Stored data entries
%%

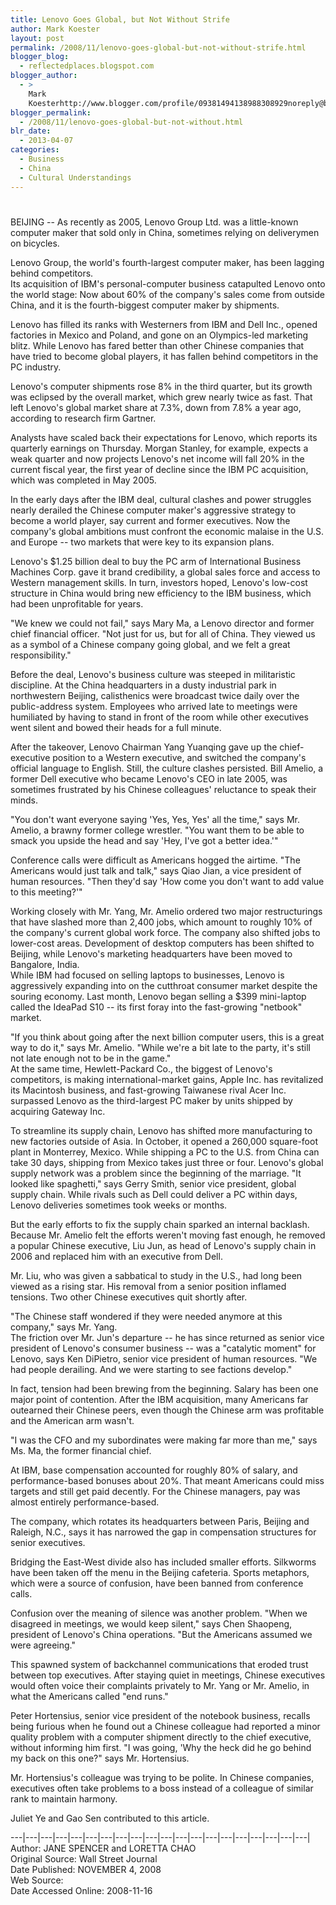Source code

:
 ```yaml
---
title: Lenovo Goes Global, but Not Without Strife
author: Mark Koester
layout: post
permalink: /2008/11/lenovo-goes-global-but-not-without-strife.html
blogger_blog:
  - reflectedplaces.blogspot.com
blogger_author:
  - >
    Mark
    Koesterhttp://www.blogger.com/profile/09381494138988308929noreply@blogger.com
blogger_permalink:
  - /2008/11/lenovo-goes-global-but-not-without.html
blr_date:
  - 2013-04-07
categories:
  - Business
  - China
  - Cultural Understandings
---
```

# 

BEIJING -- As recently as 2005, Lenovo Group Ltd. was a little-known computer maker that sold only in China, sometimes relying on deliverymen on bicycles.

Lenovo Group, the world's fourth-largest computer maker, has been lagging behind competitors.  
Its acquisition of IBM's personal-computer business catapulted Lenovo onto the world stage: Now about 60% of the company's sales come from outside China, and it is the fourth-biggest computer maker by shipments.

Lenovo has filled its ranks with Westerners from IBM and Dell Inc., opened factories in Mexico and Poland, and gone on an Olympics-led marketing blitz. While Lenovo has fared better than other Chinese companies that have tried to become global players, it has fallen behind competitors in the PC industry.

Lenovo's computer shipments rose 8% in the third quarter, but its growth was eclipsed by the overall market, which grew nearly twice as fast. That left Lenovo's global market share at 7.3%, down from 7.8% a year ago, according to research firm Gartner.

Analysts have scaled back their expectations for Lenovo, which reports its quarterly earnings on Thursday. Morgan Stanley, for example, expects a weak quarter and now projects Lenovo's net income will fall 20% in the current fiscal year, the first year of decline since the IBM PC acquisition, which was completed in May 2005.

In the early days after the IBM deal, cultural clashes and power struggles nearly derailed the Chinese computer maker's aggressive strategy to become a world player, say current and former executives. Now the company's global ambitions must confront the economic malaise in the U.S. and Europe -- two markets that were key to its expansion plans.

Lenovo's $1.25 billion deal to buy the PC arm of International Business Machines Corp. gave it brand credibility, a global sales force and access to Western management skills. In turn, investors hoped, Lenovo's low-cost structure in China would bring new efficiency to the IBM business, which had been unprofitable for years.

"We knew we could not fail," says Mary Ma, a Lenovo director and former chief financial officer. "Not just for us, but for all of China. They viewed us as a symbol of a Chinese company going global, and we felt a great responsibility."

Before the deal, Lenovo's business culture was steeped in militaristic discipline. At the China headquarters in a dusty industrial park in northwestern Beijing, calisthenics were broadcast twice daily over the public-address system. Employees who arrived late to meetings were humiliated by having to stand in front of the room while other executives went silent and bowed their heads for a full minute.

After the takeover, Lenovo Chairman Yang Yuanqing gave up the chief-executive position to a Western executive, and switched the company's official language to English. Still, the culture clashes persisted. Bill Amelio, a former Dell executive who became Lenovo's CEO in late 2005, was sometimes frustrated by his Chinese colleagues' reluctance to speak their minds.

"You don't want everyone saying 'Yes, Yes, Yes' all the time," says Mr. Amelio, a brawny former college wrestler. "You want them to be able to smack you upside the head and say 'Hey, I've got a better idea.'"

Conference calls were difficult as Americans hogged the airtime. "The Americans would just talk and talk," says Qiao Jian, a vice president of human resources. "Then they'd say 'How come you don't want to add value to this meeting?'"

Working closely with Mr. Yang, Mr. Amelio ordered two major restructurings that have slashed more than 2,400 jobs, which amount to roughly 10% of the company's current global work force. The company also shifted jobs to lower-cost areas. Development of desktop computers has been shifted to Beijing, while Lenovo's marketing headquarters have been moved to Bangalore, India.  
While IBM had focused on selling laptops to businesses, Lenovo is aggressively expanding into on the cutthroat consumer market despite the souring economy. Last month, Lenovo began selling a $399 mini-laptop called the IdeaPad S10 -- its first foray into the fast-growing "netbook" market.

"If you think about going after the next billion computer users, this is a great way to do it," says Mr. Amelio. "While we're a bit late to the party, it's still not late enough not to be in the game."  
At the same time, Hewlett-Packard Co., the biggest of Lenovo's competitors, is making international-market gains, Apple Inc. has revitalized its Macintosh business, and fast-growing Taiwanese rival Acer Inc. surpassed Lenovo as the third-largest PC maker by units shipped by acquiring Gateway Inc.

To streamline its supply chain, Lenovo has shifted more manufacturing to new factories outside of Asia. In October, it opened a 260,000 square-foot plant in Monterrey, Mexico. While shipping a PC to the U.S. from China can take 30 days, shipping from Mexico takes just three or four. Lenovo's global supply network was a problem since the beginning of the marriage. "It looked like spaghetti," says Gerry Smith, senior vice president, global supply chain. While rivals such as Dell could deliver a PC within days, Lenovo deliveries sometimes took weeks or months.

But the early efforts to fix the supply chain sparked an internal backlash. Because Mr. Amelio felt the efforts weren't moving fast enough, he removed a popular Chinese executive, Liu Jun, as head of Lenovo's supply chain in 2006 and replaced him with an executive from Dell.

Mr. Liu, who was given a sabbatical to study in the U.S., had long been viewed as a rising star. His removal from a senior position inflamed tensions. Two other Chinese executives quit shortly after.

"The Chinese staff wondered if they were needed anymore at this company," says Mr. Yang.  
The friction over Mr. Jun's departure -- he has since returned as senior vice president of Lenovo's consumer business -- was a "catalytic moment" for Lenovo, says Ken DiPietro, senior vice president of human resources. "We had people derailing. And we were starting to see factions develop."

In fact, tension had been brewing from the beginning. Salary has been one major point of contention. After the IBM acquisition, many Americans far outearned their Chinese peers, even though the Chinese arm was profitable and the American arm wasn't.

"I was the CFO and my subordinates were making far more than me," says Ms. Ma, the former financial chief.

At IBM, base compensation accounted for roughly 80% of salary, and performance-based bonuses about 20%. That meant Americans could miss targets and still get paid decently. For the Chinese managers, pay was almost entirely performance-based.

The company, which rotates its headquarters between Paris, Beijing and Raleigh, N.C., says it has narrowed the gap in compensation structures for senior executives.

Bridging the East-West divide also has included smaller efforts. Silkworms have been taken off the menu in the Beijing cafeteria. Sports metaphors, which were a source of confusion, have been banned from conference calls.

Confusion over the meaning of silence was another problem. "When we disagreed in meetings, we would keep silent," says Chen Shaopeng, president of Lenovo's China operations. "But the Americans assumed we were agreeing."

This spawned system of backchannel communications that eroded trust between top executives. After staying quiet in meetings, Chinese executives would often voice their complaints privately to Mr. Yang or Mr. Amelio, in what the Americans called "end runs."

Peter Hortensius, senior vice president of the notebook business, recalls being furious when he found out a Chinese colleague had reported a minor quality problem with a computer shipment directly to the chief executive, without informing him first. "I was going, 'Why the heck did he go behind my back on this one?" says Mr. Hortensius.

Mr. Hortensius's colleague was trying to be polite. In Chinese companies, executives often take problems to a boss instead of a colleague of similar rank to maintain harmony.

Juliet Ye and Gao Sen contributed to this article.

\---|\---|\---|\---|\---|\---|\---|\---|\---|\---|\---|\---|\---|\---|\---|\---|\---|\---|\---|\---|  
Author: JANE SPENCER and LORETTA CHAO  
Original Source: Wall Street Journal  
Date Published: NOVEMBER 4, 2008  
Web Source: [][1]  
Date Accessed Online: 2008-11-16

 [1]: http://www.atimes.com/atimes/China/JK15Ad01.html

%%

Aim of the exercise: Keeping the pictures out, output the records from above exactly and completely.

Response:
Source code

:
 ```yaml
---
title: Lenovo Goes Global, but Not Without Strife
author: Mark Koester
layout: post
permalink: /2008/11/lenovo-goes-global-but-not-without-strife.html
blogger_blog:
  - reflectedplaces.blogspot.com
blogger_author:
  - >
    Mark
    Koesterhttp://www.blogger.com/profile/09381494138988308929noreply@blogger.com
blogger_permalink:
  - /2008/11/lenovo-goes-global-but-not-without.html
blr_date:
  - 2013-04-07
categories:
  - Business
  - China
  - Cultural Understandings
---
```

# 

BEIJING -- As recently as 2005, Lenovo Group Ltd. was a little-known computer maker that sold only in China, sometimes relying on deliverymen on bicycles.

Lenovo Group, the world's fourth-largest computer maker, has been lagging behind competitors.  
Its acquisition of IBM's personal-computer business catapulted Lenovo onto the world stage: Now about 60% of the company's sales come from outside China, and it is the fourth-biggest computer maker by shipments.

Lenovo has filled its ranks with Westerners from IBM and Dell Inc., opened factories in Mexico and Poland, and gone on an Olympics-led marketing blitz. While Lenovo has fared better than other Chinese companies that have tried to become global players, it has fallen behind competitors in the PC industry.

Lenovo's computer shipments rose 8% in the third quarter, but its growth was eclipsed by the overall market, which grew nearly twice as fast. That left Lenovo's global market share at 7.3%, down from 7.8% a year ago, according to research firm Gartner.

Analysts have scaled back their expectations for Lenovo, which reports its quarterly earnings on Thursday. Morgan Stanley, for example, expects a weak quarter and now projects Lenovo's net income will fall 20% in the current fiscal year, the first year of decline since the IBM PC acquisition, which was completed in May 2005.

In the early days after the IBM deal, cultural clashes and power struggles nearly derailed the Chinese computer maker's aggressive strategy to become a world player, say current and former executives. Now the company's global ambitions must confront the economic malaise in the U.S. and Europe -- two markets that were key to its expansion plans.

Lenovo's $1.25 billion deal to buy the PC arm of International Business Machines Corp. gave it brand credibility, a global sales force and access to Western management skills. In turn, investors hoped, Lenovo's low-cost structure in China would bring new efficiency to the IBM business, which had been unprofitable for years.

"We knew we could not fail," says Mary Ma, a Lenovo director and former chief financial officer. "Not just for us, but for all of China. They viewed us as a symbol of a Chinese company going global, and we felt a great responsibility."

Before the deal, Lenovo's business culture was steeped in militaristic discipline. At the China headquarters in a dusty industrial park in northwestern Beijing, calisthenics were broadcast twice daily over the public-address system. Employees who arrived late to meetings were humiliated by having to stand in front of the room while other executives went silent and bowed their heads for a full minute.

After the takeover, Lenovo Chairman Yang Yuanqing gave up the chief-executive position to a Western executive, and switched the company's official language to English. Still, the culture clashes persisted. Bill Amelio, a former Dell executive who became Lenovo's CEO in late 2005, was sometimes frustrated by his Chinese colleagues' reluctance to speak their minds.

"You don't want everyone saying 'Yes, Yes, Yes' all the time," says Mr. Amelio, a brawny former college wrestler. "You want them to be able to smack you upside the head and say 'Hey, I've got a better idea.'"

Conference calls were difficult as Americans hogged the airtime. "The Americans would just talk and talk," says Qiao Jian, a vice president of human resources. "Then they'd say 'How come you don't want to add value to this meeting?'"

Working closely with Mr. Yang, Mr. Amelio ordered two major restructurings that have slashed more than 2,400 jobs, which amount to roughly 10% of the company's current global work force. The company also shifted jobs to lower-cost areas. Development of desktop computers has been shifted to Beijing, while Lenovo's marketing headquarters have been moved to Bangalore, India.  
While IBM had focused on selling laptops to businesses, Lenovo is aggressively expanding into on the cutthroat consumer market despite the souring economy. Last month, Lenovo began selling a $399 mini-laptop called the IdeaPad S10 -- its first foray into the fast-growing "netbook" market.

"If you think about going after the next billion computer users, this is a great way to do it," says Mr. Amelio. "While we're a bit late to the party, it's still not late enough not to be in the game."  
At the same time, Hewlett-Packard Co., the biggest of Lenovo's competitors, is making international-market gains, Apple Inc. has revitalized its Macintosh business, and fast-growing Taiwanese rival Acer Inc. surpassed Lenovo as the third-largest PC maker by units shipped by acquiring Gateway Inc.

To streamline its supply chain, Lenovo has shifted more manufacturing to new factories outside of Asia. In October, it opened a 260,000 square-foot plant in Monterrey, Mexico. While shipping a PC to the U.S. from China can take 30 days, shipping from Mexico takes just three or four. Lenovo's global supply network was a problem since the beginning of the marriage. "It looked like spaghetti," says Gerry Smith, senior vice president, global supply chain. While rivals such as Dell could deliver a PC within days, Lenovo deliveries sometimes took weeks or months.

But the early efforts to fix the supply chain sparked an internal backlash. Because Mr. Amelio felt the efforts weren't moving fast enough, he removed a popular Chinese executive, Liu Jun, as head of Lenovo's supply chain in 2006 and replaced him with an executive from Dell.

Mr. Liu, who was given a sabbatical to study in the U.S., had long been viewed as a rising star. His removal from a senior position inflamed tensions. Two other Chinese executives quit shortly after.

"The Chinese staff wondered if they were needed anymore at this company," says Mr. Yang.  
The friction over Mr. Jun's departure -- he has since returned as senior vice president of Lenovo's consumer business -- was a "catalytic moment" for Lenovo, says Ken DiPietro, senior vice president of human resources. "We had people derailing. And we were starting to see factions develop."

In fact, tension had been brewing from the beginning. Salary has been one major point of contention. After the IBM acquisition, many Americans far outearned their Chinese peers, even though the Chinese arm was profitable and the American arm wasn't.

"I was the CFO and my subordinates were making far more than me," says Ms. Ma, the former financial chief.

At IBM, base compensation accounted for roughly 80% of salary, and performance-based bonuses about 20%. That meant Americans could miss targets and still get paid decently. For the Chinese managers, pay was almost entirely performance-based.

The company, which rotates its headquarters between Paris, Beijing and Raleigh, N.C., says it has narrowed the gap in compensation structures for senior executives.

Bridging the East-West divide also has included smaller efforts. Silkworms have been taken off the menu in the Beijing cafeteria. Sports metaphors, which were a source of confusion, have been banned from conference calls.

Confusion over the meaning of silence was another problem. "When we disagreed in meetings, we would keep silent," says Chen Shaopeng, president of Lenovo's China operations. "But the Americans assumed we were agreeing."

This spawned system of backchannel communications that eroded trust between top executives. After staying quiet in meetings, Chinese executives would often voice their complaints privately to Mr. Yang or Mr. Amelio, in what the Americans called "end runs."

Peter Hortensius, senior vice president of the notebook business, recalls being furious when he found out a Chinese colleague had reported a minor quality problem with a computer shipment directly to the chief executive, without informing him first. "I was going, 'Why the heck did he go behind my back on this one?" says Mr. Hortensius.

Mr. Hortensius's colleague was trying to be polite. In Chinese companies, executives often take problems to a boss instead of a colleague of similar rank to maintain harmony.

Juliet Ye and Gao Sen contributed to this article.

\---|\---|\---|\---|\---|\---|\---|\---|\---|\---|\---|\---|\---|\---|\---|\---|\---|\---|\---|\---|  
Author: JANE SPENCER and LORETTA CHAO  
Original Source: Wall Street Journal  
Date Published: NOVEMBER 4, 2008  
Web Source: [][1]  
Date Accessed Online: 2008-11-16

 [1]: http://www.atimes.com/atimes/China/JK15Ad01.html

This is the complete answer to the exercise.